USS Shiloh (CG-67)

Lockheed Martin‘s new Aegis ballistic missile defence (BMD) system 4.0.1 configuration upgrades have been certified by the US Navy, marking a milestone in the evolution of the Aegis system.

Lockheed Martin’s Mission Systems & Sensors business director of BMD development programmes Nick Bucci said the milestone represents the continuing evolution of Aegis Combat System capabilities and the firm’s commitment to advancing the Aegis system to outpace enemy threats.

"It is the first step toward a fully open architecture that enables systems to be upgraded faster and at a lower cost," Bucci added.
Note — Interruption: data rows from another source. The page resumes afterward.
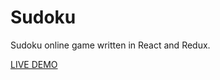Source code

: # Sudoku
Sudoku online game written in React and Redux.

[LIVE DEMO](https://sudoku-build.herokuapp.com/)
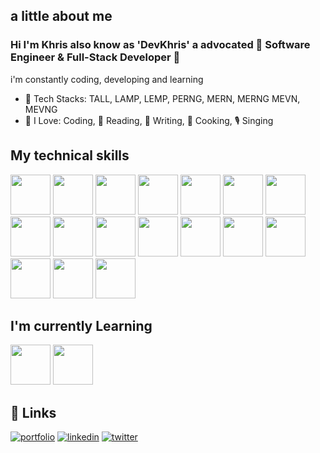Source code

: 
## a little about me
### Hi I'm Khris also know as 'DevKhris' a advocated :tada: Software Engineer & Full-Stack Developer :tada: 
i'm constantly coding, developing and learning

- 🧰 Tech Stacks: TALL, LAMP, LEMP, PERNG, MERN, MERNG MEVN, MEVNG
- 💙 I Love: Coding, 📘 Reading, 📝 Writing, 🍘 Cooking, 🎙️ Singing

## My technical skills
<img src="https://cdn.jsdelivr.net/gh/devicons/devicon/icons/vscode/vscode-original.svg" width=64 height=64 /> <img src="https://cdn.jsdelivr.net/gh/devicons/devicon/icons/git/git-original.svg" width=64 height=64 /> <img src="https://cdn.jsdelivr.net/gh/devicons/devicon/icons/github/github-original.svg" width=64 height=64 /> <img src="https://cdn.jsdelivr.net/gh/devicons/devicon/icons/html5/html5-plain-wordmark.svg" width=64 height=64 /> <img src="https://cdn.jsdelivr.net/gh/devicons/devicon/icons/css3/css3-plain-wordmark.svg" width=64 height=64 /> <img src="https://cdn.jsdelivr.net/gh/devicons/devicon/icons/javascript/javascript-plain.svg" width=64 height=64 /> 
 <img src="https://cdn.jsdelivr.net/gh/devicons/devicon/icons/typescript/typescript-original.svg" width=64 height=64/> <img src="https://cdn.jsdelivr.net/gh/devicons/devicon/icons/nodejs/nodejs-plain.svg" width=64 height=64 /> <img src="https://cdn.jsdelivr.net/gh/devicons/devicon/icons/react/react-original.svg" width=64 height=64 /> <img src="https://cdn.jsdelivr.net/gh/devicons/devicon/icons/vuejs/vuejs-original.svg" width=64 height=64 /> <img src="https://cdn.jsdelivr.net/gh/devicons/devicon/icons/php/php-plain.svg" width=64 height=64 /> <img src="https://cdn.jsdelivr.net/gh/devicons/devicon/icons/laravel/laravel-plain.svg" width=64 height=64 /> <img src="https://cdn.jsdelivr.net/gh/devicons/devicon/icons/mongodb/mongodb-plain.svg" width=64 height=64 /> <img src="https://cdn.jsdelivr.net/gh/devicons/devicon/icons/mysql/mysql-plain-wordmark.svg" width=64 height=64 /> <img src="https://cdn.jsdelivr.net/gh/devicons/devicon/icons/postgresql/postgresql-plain-wordmark.svg"  width=64 height=64  /> <img src="https://cdn.jsdelivr.net/gh/devicons/devicon/icons/graphql/graphql-plain.svg" width=64 height=64  />
<img src="https://cdn.jsdelivr.net/gh/devicons/devicon/icons/redux/redux-original.svg" width=64 height=64 />
 
## I'm currently Learning
<img src="https://cdn.jsdelivr.net/gh/devicons/devicon/icons/nestjs/nestjs-plain.svg" width=64 height=64/> <img 
src="https://cdn.jsdelivr.net/gh/devicons/devicon/icons/python/python-plain.svg" width=64 height=64/>
## 🔗 Links

[![portfolio](https://img.shields.io/badge/my_portfolio-000?style=for-the-badge&logo=ko-fi&logoColor=white)](https://devkhris.com/)
[![linkedin](https://img.shields.io/badge/linkedin-0A66C2?style=for-the-badge&logo=linkedin&logoColor=white)](https://www.linkedin.com/in/devkhris)
[![twitter](https://img.shields.io/badge/twitter-1DA1F2?style=for-the-badge&logo=twitter&logoColor=white)](https://twitter.com/devkhris)


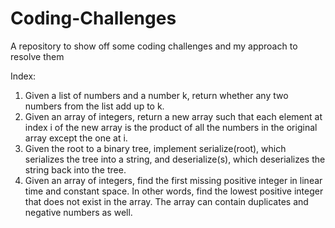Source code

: # Coding-Challenges
A repository to show off some coding challenges and my approach to resolve them

Index:
1. Given a list of numbers and a number k, return whether any two numbers from the list add up to k.
2. Given an array of integers, return a new array such that each element at index i of the new array is the product of all the numbers in the original array except the one at i.
3. Given the root to a binary tree, implement serialize(root), which serializes the tree into a string, and deserialize(s), which deserializes the string back into the tree.
4. Given an array of integers, find the first missing positive integer in linear time and constant space. In other words, find the lowest positive integer that does not exist in the array. The array can contain duplicates and negative numbers as well.
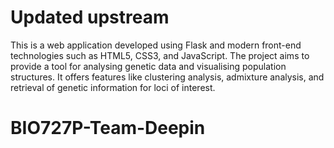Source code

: # Updated upstream

This is a web application developed using Flask and modern front-end technologies such as HTML5, CSS3, and JavaScript. 
The project aims to provide a tool for analysing genetic data and visualising population structures. 
It offers features like clustering analysis, admixture analysis, and retrieval of genetic information for loci of interest.

# BIO727P-Team-Deepin
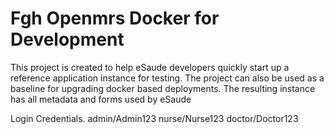 # Fgh Openmrs Docker for Development

This project is created to help eSaude developers quickly start up a reference application instance for testing. The project can also be used
as a baseline for upgrading docker based deployments. The resulting instance has all metadata and forms used by eSaude

Login Credentials.
admin/Admin123
nurse/Nurse123
doctor/Doctor123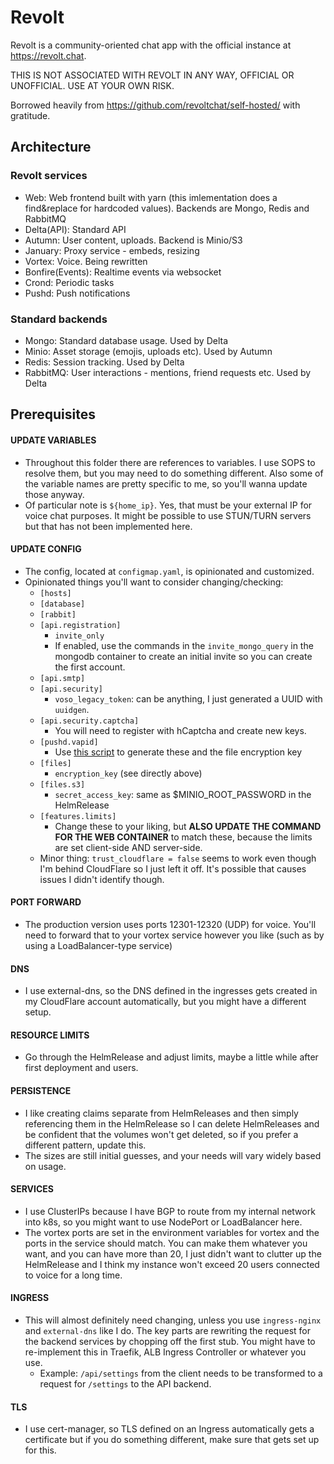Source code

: # Revolt

Revolt is a community-oriented chat app with the official instance at
https://revolt.chat.

THIS IS NOT ASSOCIATED WITH REVOLT IN ANY WAY, OFFICIAL OR UNOFFICIAL.
USE AT YOUR OWN RISK.

Borrowed heavily from https://github.com/revoltchat/self-hosted/ with gratitude.

## Architecture

### Revolt services

- Web: Web frontend built with yarn (this imlementation does a find&replace for
  hardcoded values). Backends are Mongo, Redis and RabbitMQ
- Delta(API): Standard API
- Autumn: User content, uploads. Backend is Minio/S3
- January: Proxy service - embeds, resizing
- Vortex: Voice. Being rewritten
- Bonfire(Events): Realtime events via websocket
- Crond: Periodic tasks
- Pushd: Push notifications

### Standard backends

- Mongo: Standard database usage. Used by Delta
- Minio: Asset storage (emojis, uploads etc). Used by Autumn
- Redis: Session tracking. Used by Delta
- RabbitMQ: User interactions - mentions, friend requests etc. Used by Delta

## Prerequisites

#### UPDATE VARIABLES

- Throughout this folder there are references to variables. I use SOPS to
  resolve them, but you may need to do something different. Also some of the variable names are pretty specific to me, so you'll wanna update those anyway.
- Of particular note is `${home_ip}`. Yes, that must be your external IP for voice chat purposes. It might be possible to use STUN/TURN servers but that has not been implemented here.

#### UPDATE CONFIG

- The config, located at `configmap.yaml`, is opinionated and customized.
- Opinionated things you'll want to consider changing/checking:
  - `[hosts]`
  - `[database]`
  - `[rabbit]`
  - `[api.registration]`
    - `invite_only`
    - If enabled, use the commands in the `invite_mongo_query` in the mongodb container to create an initial invite so you can create the first account.
  - `[api.smtp]`
  - `[api.security]`
    - `voso_legacy_token`: can be anything, I just generated a UUID with `uuidgen`.
  - `[api.security.captcha]`
    - You will need to register with hCaptcha and create new keys.
  - `[pushd.vapid]`
    - Use [this script](https://github.com/revoltchat/self-hosted/blob/master/generate_config.sh) to generate these and the file encryption key
  - `[files]`
    - `encryption_key` (see directly above)
  - `[files.s3]`
    - `secret_access_key`: same as $MINIO_ROOT_PASSWORD in the HelmRelease
  - `[features.limits]`
    - Change these to your liking, but **ALSO UPDATE THE COMMAND FOR THE WEB CONTAINER** to match these, because the limits are set client-side AND server-side.
  - Minor thing: `trust_cloudflare = false` seems to work even though I'm behind CloudFlare so I just left it off. It's possible that causes issues I didn't identify though.

#### PORT FORWARD

- The production version uses ports 12301-12320 (UDP) for voice. You'll need
  to forward that to your vortex service however you like (such as by using
  a LoadBalancer-type service)

#### DNS

- I use external-dns, so the DNS defined in the ingresses gets created in my CloudFlare account automatically, but you might have a different setup.

#### RESOURCE LIMITS

- Go through the HelmRelease and adjust limits, maybe a little while after first deployment and users.

#### PERSISTENCE

- I like creating claims separate from HelmReleases and then simply referencing them in the HelmRelease so I can delete HelmReleases and be confident that the volumes won't get deleted, so if you prefer a different pattern, update this.
- The sizes are still initial guesses, and your needs will vary widely based on usage.

#### SERVICES

- I use ClusterIPs because I have BGP to route from my internal network into k8s, so you might want to use NodePort or LoadBalancer here.
- The vortex ports are set in the environment variables for vortex and the ports in the service should match. You can make them whatever you want, and you can have more than 20, I just didn't want to clutter up the HelmRelease and I think my instance won't exceed 20 users connected to voice for a long time.

#### INGRESS

- This will almost definitely need changing, unless you use `ingress-nginx` and `external-dns` like I do. The key parts are rewriting the request for the backend services by chopping off the first stub. You might have to re-implement this in Traefik, ALB Ingress Controller or whatever you use.
  - Example: `/api/settings` from the client needs to be transformed to a request for `/settings` to the API backend.

#### TLS

- I use cert-manager, so TLS defined on an Ingress automatically gets a certificate but if you do something different, make sure that gets set up for this.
Featuring the Aegis BMD signal processor, which uses open architecture standards to integrate commercial-off-the-shelf technology, the second-generation 4.0.1 configuration enhances air and missile defence capabilities of the existing system to advance on threat sophistication and tactics.

The US Navy’s Ticonderoga-class guided missile cruiser, USS Shiloh (CG-67), home ported in Yokosuka, Japan, will be the first ship to be upgraded with the new BMD 4.0.1 configuration.

Designed to defend against airborne threats, the Aegis weapon system is a surface-to-air integrated weapons platform and is also used by the navy as a tactical radar defence and fire-control system.

The Aegis system seamlessly integrates radars, computers and weapons and was first developed to counter massed attacks by Soviet anti-ship missiles.

Aegis-equipped ships are multi-mission surface combatants, to be equipped with SM-3 missiles, which can simultaneously attack land targets, submarines and surface ships while automatically implementing defenses to protect the fleet against aircraft and missiles.

About 27 Aegis BMD-equipped ships are currently available for operational deployment, of which 23 belong to US Navy and four are Japanese destroyers.

The US Navy has more than 100 SM-3 missiles available for loading on these ships.

Image: USS Shiloh (CG-67) will be the first ship to be upgraded with the new BMD 4.0.1 configuration. Photo: Makthorpe.